TASK DIRECTIONS: Starting with the line that contains "10. Устойчивость особых" and stopping after the line that contains "12. Малые колебания.", return each line below exactly as written, with no others.

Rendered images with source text
══════════

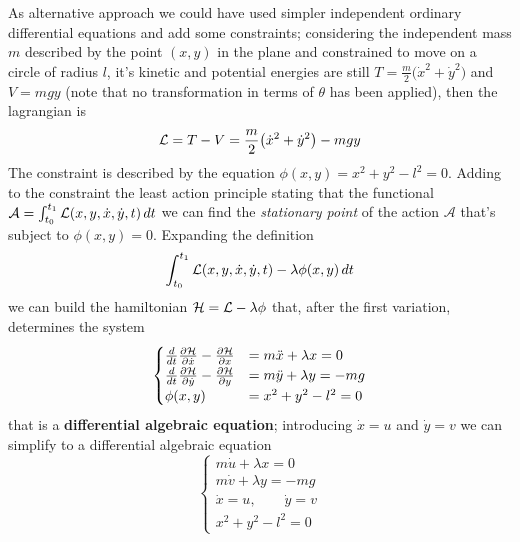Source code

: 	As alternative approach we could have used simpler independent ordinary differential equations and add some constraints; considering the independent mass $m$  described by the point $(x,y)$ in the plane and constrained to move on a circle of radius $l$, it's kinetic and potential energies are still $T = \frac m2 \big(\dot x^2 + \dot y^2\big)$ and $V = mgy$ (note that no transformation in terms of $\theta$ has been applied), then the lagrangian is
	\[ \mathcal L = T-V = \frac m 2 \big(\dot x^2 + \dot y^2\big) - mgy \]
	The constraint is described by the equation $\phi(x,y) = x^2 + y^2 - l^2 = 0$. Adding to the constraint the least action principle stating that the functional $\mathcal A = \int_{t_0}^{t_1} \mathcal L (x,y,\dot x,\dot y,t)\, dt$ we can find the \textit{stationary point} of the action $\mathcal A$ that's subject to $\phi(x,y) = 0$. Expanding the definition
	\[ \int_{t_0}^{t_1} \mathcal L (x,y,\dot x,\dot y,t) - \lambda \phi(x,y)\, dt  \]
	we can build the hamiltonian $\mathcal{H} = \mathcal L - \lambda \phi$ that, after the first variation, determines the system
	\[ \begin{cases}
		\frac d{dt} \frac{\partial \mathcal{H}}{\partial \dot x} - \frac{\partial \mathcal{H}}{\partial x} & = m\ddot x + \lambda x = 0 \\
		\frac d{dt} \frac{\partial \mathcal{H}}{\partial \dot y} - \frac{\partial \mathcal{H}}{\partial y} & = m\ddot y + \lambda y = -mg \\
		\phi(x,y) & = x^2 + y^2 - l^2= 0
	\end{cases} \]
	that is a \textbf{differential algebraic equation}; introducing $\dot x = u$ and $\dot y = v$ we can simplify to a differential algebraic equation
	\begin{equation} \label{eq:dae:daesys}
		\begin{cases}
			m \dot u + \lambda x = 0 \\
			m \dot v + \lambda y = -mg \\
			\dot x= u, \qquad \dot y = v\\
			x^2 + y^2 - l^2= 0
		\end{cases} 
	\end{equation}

══════════

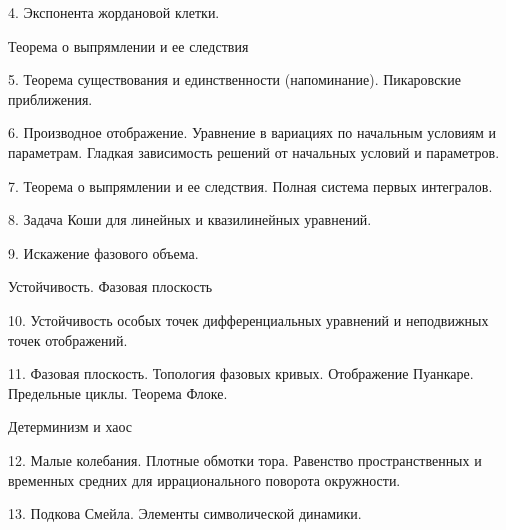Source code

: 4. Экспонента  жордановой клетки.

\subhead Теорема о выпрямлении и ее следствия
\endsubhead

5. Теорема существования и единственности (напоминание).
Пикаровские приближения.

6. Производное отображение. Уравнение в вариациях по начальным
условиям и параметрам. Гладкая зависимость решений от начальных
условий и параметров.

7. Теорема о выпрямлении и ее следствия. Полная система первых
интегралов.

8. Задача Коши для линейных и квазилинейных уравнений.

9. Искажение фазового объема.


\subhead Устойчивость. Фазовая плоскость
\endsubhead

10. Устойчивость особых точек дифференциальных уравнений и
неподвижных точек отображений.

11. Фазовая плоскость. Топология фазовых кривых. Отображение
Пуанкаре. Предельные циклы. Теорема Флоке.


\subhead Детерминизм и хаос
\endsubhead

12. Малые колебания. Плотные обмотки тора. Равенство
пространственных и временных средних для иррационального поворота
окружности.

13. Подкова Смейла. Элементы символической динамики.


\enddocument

══════════

RESPONSE BOX:
10. Устойчивость особых точек дифференциальных уравнений и
неподвижных точек отображений.

11. Фазовая плоскость. Топология фазовых кривых. Отображение
Пуанкаре. Предельные циклы. Теорема Флоке.


\subhead Детерминизм и хаос
\endsubhead

12. Малые колебания. Плотные обмотки тора. Равенство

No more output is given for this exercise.